We used a multi-gene panel testing to identify germline variants in a unique case of a breast cancer patient with a family history of five different neoplasm types. The patient, at the age of 50 years, was diagnosed with a high-grade cribriform ductal carcinoma in situ in her left breast.
We identified two heterozygous mutations, one classified as pathogenic/likely pathogenic in RAD50 and the other classified as a variant of uncertain significance (VUS) in ATM.
In conclusion, the use of the multi-gene panel leads to the identification of a double heterozygous mutation in RAD50 and ATM in a breast cancer patient from a Peruvian family with several cancer types. This data helps our physician team and the patient to choose a treatment following the post-test genetic counseling.
We used a multi-gene panel testing to identify germline variants in a unique case of a breast cancer patient with a family history of five different neoplasm types. The patient, at the age of 50 years, was diagnosed with a high-grade cribriform ductal carcinoma in situ in her left breast.

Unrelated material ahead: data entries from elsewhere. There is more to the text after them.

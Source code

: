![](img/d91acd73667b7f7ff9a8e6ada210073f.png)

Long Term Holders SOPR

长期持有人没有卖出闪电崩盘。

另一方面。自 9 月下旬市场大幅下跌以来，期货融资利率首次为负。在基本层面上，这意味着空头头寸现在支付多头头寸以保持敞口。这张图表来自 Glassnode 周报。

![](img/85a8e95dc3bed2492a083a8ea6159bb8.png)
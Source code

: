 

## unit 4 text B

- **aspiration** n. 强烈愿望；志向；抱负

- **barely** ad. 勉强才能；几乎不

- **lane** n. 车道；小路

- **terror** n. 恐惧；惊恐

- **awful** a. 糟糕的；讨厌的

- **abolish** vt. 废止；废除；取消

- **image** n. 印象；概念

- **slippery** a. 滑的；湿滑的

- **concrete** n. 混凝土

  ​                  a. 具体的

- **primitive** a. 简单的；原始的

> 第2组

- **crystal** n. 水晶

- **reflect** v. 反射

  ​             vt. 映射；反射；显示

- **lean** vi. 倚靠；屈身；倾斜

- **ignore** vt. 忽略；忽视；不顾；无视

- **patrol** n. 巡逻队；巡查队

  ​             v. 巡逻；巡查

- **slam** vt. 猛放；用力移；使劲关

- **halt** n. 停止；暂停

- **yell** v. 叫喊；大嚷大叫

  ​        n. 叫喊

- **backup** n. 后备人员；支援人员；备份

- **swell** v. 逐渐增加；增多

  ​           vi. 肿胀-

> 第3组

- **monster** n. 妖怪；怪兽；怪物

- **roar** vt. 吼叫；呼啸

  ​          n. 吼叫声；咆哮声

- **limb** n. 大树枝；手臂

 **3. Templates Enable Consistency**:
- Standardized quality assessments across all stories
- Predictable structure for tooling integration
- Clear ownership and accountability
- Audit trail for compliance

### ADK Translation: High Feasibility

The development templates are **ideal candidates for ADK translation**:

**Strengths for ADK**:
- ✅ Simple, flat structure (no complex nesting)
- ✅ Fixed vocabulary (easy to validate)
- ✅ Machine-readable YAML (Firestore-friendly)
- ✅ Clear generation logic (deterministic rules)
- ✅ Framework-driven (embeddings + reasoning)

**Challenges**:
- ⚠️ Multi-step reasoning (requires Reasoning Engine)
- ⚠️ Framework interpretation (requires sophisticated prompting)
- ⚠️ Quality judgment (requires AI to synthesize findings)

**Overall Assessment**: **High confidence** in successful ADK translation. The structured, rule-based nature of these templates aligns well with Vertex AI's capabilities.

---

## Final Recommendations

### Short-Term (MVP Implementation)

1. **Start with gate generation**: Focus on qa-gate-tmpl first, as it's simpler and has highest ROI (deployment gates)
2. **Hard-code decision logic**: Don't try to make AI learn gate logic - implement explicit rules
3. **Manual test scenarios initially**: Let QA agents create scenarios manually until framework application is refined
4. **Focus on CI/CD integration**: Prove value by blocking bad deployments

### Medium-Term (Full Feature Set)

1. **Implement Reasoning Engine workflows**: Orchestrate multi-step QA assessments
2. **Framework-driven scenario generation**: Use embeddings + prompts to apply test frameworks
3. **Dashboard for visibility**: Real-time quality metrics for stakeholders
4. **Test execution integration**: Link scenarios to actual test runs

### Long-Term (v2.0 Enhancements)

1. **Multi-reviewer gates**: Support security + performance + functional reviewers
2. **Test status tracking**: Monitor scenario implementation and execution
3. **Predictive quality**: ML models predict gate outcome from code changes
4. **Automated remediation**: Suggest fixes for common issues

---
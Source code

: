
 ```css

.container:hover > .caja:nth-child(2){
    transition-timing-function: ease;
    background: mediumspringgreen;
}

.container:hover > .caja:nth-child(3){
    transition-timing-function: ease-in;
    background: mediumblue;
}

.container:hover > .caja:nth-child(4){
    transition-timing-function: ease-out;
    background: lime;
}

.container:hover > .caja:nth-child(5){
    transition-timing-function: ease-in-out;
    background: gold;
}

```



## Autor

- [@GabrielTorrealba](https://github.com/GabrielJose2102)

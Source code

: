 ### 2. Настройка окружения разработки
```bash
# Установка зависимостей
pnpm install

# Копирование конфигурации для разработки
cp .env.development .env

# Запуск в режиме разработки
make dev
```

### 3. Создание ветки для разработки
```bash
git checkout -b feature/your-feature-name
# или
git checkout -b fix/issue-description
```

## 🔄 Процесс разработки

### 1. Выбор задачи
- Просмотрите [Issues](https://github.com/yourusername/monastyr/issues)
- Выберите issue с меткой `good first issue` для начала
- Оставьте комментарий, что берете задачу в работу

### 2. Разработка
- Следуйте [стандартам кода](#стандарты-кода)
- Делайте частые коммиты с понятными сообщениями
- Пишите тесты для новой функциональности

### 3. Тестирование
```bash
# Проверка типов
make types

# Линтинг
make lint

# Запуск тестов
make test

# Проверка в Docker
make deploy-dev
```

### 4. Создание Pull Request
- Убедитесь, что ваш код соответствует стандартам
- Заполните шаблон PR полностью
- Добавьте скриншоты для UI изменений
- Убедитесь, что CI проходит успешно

We identified two heterozygous mutations, one classified as pathogenic/likely pathogenic in RAD50 and the other classified as a variant of uncertain significance (VUS) in ATM.
In conclusion, the use of the multi-gene panel leads to the identification of a double heterozygous mutation in RAD50 and ATM in a breast cancer patient from a Peruvian family with several cancer types. This data helps our physician team and the patient to choose a treatment following the post-test genetic counseling.
摘要:
癌症是全球第二大死因,70%的癌症死亡发生在低收入或中等收入国家。为了减轻这种疾病的死亡率,建议对多个高外显率基因进行评估。
我们使用多基因组测试来鉴定具有五种不同肿瘤类型家族史的乳腺癌患者的独特病例中的种系变异。病人,在50岁的时候,在她的左乳腺中被诊断出患有高级别筛状导管原位癌。
我们确定了两个杂合突变,一个在RAD50中被分类为致病性/可能致病性,另一个在ATM中被分类为不确定意义的变体(VUS)。
总之,多基因组的使用导致在一名患有多种癌症类型的秘鲁家族乳腺癌患者中鉴定出RAD50和ATM的双杂合突变.这些数据有助于我们的医生团队和患者在测试后遗传咨询后选择治疗方法。
我们使用多基因组测试来鉴定具有五种不同肿瘤类型家族史的乳腺癌患者的独特病例中的种系变异。病人,在50岁的时候,在她的左乳腺中被诊断出患有高级别筛状导管原位癌。
我们确定了两个杂合突变,一个在RAD50中被分类为致病性/可能致病性,另一个在ATM中被分类为不确定意义的变体(VUS)。
总之,多基因组的使用导致在一名患有多种癌症类型的秘鲁家族乳腺癌患者中鉴定出RAD50和ATM的双杂合突变.这些数据有助于我们的医生团队和患者在测试后遗传咨询后选择治疗方法。